SqlCredit - Part 9: Message Authentication Codes

September 27, 2007

Download the files for this article.

This is part 9 of a series. If you have not read part 8, you can find it here.

The Problem: Searching Encrypted Data

Once we have encrypted the data in our table, we cannot efficiently search that data without making further changes. Remember from part 7 that “EncryptByCert, EncryptByKey, EncryptByAsymKey, and EncryptByPassPhrase all create different results (ciphertext) each time they are called.”

The solution is to use Message Authentication Codes.
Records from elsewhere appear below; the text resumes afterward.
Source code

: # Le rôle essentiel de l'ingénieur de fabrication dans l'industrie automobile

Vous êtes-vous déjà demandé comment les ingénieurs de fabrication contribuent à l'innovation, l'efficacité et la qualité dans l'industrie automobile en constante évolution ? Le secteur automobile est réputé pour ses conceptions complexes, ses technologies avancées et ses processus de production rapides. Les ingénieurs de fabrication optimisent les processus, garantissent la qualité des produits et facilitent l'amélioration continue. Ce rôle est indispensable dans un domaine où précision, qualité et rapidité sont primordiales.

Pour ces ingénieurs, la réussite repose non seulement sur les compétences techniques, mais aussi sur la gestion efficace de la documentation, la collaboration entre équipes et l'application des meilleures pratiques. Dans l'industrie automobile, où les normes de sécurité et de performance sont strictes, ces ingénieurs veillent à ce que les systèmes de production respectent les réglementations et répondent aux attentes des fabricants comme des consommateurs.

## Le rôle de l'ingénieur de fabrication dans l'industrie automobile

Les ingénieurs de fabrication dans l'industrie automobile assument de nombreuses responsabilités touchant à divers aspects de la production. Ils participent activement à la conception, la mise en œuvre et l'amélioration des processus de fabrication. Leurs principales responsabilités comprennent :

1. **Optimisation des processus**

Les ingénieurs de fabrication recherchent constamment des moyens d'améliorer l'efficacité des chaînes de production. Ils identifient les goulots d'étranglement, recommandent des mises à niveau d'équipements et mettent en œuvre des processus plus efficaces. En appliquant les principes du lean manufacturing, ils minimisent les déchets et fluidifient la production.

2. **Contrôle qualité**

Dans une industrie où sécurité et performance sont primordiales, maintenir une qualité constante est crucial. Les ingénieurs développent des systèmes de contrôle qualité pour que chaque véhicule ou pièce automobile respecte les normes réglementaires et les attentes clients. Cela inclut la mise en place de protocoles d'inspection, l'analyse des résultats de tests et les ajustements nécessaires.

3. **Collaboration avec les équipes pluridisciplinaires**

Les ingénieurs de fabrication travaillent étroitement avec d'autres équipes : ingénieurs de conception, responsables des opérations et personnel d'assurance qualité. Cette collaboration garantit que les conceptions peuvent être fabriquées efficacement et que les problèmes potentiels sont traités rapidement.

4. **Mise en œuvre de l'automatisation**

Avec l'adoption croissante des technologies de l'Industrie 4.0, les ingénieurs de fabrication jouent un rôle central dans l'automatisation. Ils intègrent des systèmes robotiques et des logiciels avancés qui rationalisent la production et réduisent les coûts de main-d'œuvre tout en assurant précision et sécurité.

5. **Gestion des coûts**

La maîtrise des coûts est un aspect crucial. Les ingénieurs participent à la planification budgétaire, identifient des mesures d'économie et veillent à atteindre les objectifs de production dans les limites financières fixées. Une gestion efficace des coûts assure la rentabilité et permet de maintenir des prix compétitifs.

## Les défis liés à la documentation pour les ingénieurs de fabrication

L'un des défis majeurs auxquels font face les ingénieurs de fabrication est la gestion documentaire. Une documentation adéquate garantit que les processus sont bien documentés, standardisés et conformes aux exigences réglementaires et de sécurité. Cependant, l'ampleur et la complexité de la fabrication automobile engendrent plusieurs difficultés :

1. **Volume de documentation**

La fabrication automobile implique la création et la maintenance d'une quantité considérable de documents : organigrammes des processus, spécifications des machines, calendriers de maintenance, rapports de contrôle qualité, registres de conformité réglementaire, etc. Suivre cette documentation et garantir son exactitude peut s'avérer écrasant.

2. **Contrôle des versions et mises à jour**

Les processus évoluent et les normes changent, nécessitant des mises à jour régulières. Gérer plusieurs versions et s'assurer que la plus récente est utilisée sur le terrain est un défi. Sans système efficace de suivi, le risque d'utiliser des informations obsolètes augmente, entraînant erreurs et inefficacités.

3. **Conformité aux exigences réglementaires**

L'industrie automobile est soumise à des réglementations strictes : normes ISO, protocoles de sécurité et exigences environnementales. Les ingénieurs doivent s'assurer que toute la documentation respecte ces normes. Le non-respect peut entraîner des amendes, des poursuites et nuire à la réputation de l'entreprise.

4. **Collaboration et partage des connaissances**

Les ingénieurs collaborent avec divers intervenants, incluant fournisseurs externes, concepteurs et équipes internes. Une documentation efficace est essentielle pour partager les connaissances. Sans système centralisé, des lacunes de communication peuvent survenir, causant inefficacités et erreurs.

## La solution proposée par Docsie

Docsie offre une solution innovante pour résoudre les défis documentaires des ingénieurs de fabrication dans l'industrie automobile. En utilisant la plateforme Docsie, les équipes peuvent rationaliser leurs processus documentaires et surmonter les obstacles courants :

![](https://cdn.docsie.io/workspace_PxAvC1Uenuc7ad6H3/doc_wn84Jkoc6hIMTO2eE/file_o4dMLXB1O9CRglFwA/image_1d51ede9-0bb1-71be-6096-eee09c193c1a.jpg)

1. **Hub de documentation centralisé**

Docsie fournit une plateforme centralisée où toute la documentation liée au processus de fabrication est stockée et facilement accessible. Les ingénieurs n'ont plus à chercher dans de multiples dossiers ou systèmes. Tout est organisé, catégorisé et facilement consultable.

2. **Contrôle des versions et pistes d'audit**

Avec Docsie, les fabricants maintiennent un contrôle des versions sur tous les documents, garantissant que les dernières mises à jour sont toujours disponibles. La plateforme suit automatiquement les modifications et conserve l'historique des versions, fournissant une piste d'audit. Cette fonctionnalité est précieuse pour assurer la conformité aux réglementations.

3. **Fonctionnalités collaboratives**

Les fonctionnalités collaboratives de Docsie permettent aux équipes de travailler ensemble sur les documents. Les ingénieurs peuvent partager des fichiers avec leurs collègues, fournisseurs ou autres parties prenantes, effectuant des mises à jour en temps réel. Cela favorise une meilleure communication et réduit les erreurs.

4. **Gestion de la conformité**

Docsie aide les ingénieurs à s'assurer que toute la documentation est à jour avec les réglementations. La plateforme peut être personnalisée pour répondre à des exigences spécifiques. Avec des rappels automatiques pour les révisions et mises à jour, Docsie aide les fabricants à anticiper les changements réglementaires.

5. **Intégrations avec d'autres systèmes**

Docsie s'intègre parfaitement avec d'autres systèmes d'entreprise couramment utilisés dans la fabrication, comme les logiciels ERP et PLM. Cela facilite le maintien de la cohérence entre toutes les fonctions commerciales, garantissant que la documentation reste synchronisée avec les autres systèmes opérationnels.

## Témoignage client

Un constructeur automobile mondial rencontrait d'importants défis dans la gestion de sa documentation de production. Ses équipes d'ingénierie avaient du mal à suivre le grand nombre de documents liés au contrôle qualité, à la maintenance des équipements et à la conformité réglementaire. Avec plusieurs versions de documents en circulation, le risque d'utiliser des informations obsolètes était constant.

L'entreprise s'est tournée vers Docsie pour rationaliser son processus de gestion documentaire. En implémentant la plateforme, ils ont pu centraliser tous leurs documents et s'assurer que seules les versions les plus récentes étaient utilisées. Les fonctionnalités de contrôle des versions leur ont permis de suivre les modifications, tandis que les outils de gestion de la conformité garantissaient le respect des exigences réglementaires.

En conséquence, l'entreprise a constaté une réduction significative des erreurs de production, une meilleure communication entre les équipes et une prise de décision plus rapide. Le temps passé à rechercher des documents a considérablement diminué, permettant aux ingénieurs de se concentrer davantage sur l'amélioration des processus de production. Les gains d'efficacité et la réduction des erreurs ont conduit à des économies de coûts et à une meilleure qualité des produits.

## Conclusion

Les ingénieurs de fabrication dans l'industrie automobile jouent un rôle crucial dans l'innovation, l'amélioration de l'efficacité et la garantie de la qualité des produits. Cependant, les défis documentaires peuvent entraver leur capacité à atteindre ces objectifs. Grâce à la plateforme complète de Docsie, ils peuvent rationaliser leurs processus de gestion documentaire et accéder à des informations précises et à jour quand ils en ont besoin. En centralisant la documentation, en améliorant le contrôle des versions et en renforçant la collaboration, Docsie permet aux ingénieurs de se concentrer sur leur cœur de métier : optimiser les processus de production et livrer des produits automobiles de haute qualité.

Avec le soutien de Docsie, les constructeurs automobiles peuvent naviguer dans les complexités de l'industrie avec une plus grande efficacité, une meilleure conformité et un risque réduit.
Note that this is a special use of the general term used for messaging.

Hashing is different from encryption in that it always returns the same ciphertext. If I run this code:

	SELECT HashBytes('MD5', 'secret')

I get this ciphertext:

	0x5EBE2294ECD0E0F08EAB7690D2A6EE69

Running it again returns the same result. Running it on a different machine also returns the same result.

Different algorithms return different ciphertext. For example, if I run this code:

	SELECT HashBytes('SHA1', 'secret')

I get this ciphertext:

	0xE5E9FA1BA31ECD1AE84F75CAAA474F3A663F05F4

HashBytes always returns varbinary results with the following length:

Algorithm      Length
MD2, MD4, MD5      16
SHA, SHA1      20

I created two UDTs (HashResultMD and HashResultSHA) based on the result lengths of the different algorithms. It would be very reasonable to use the maximum length and have only one type. Another option is to use just some of the bytes of the result. I have chosen here to use the complete result. It is important to understand that, even using the full result, there is not a guarantee that you will not have collisions.

What About Dictionary Attacks?

Because hashing creates consistent ciphertext, it would be possible to run a dictionary attack against a table and find values that match a given string. From the example above, we can see that any entry with ciphertext that matches “0x5EBE2294ECD0E0F08EAB7690D2A6EE69” was created by hashing the string “secret” using the MD5 algorithm.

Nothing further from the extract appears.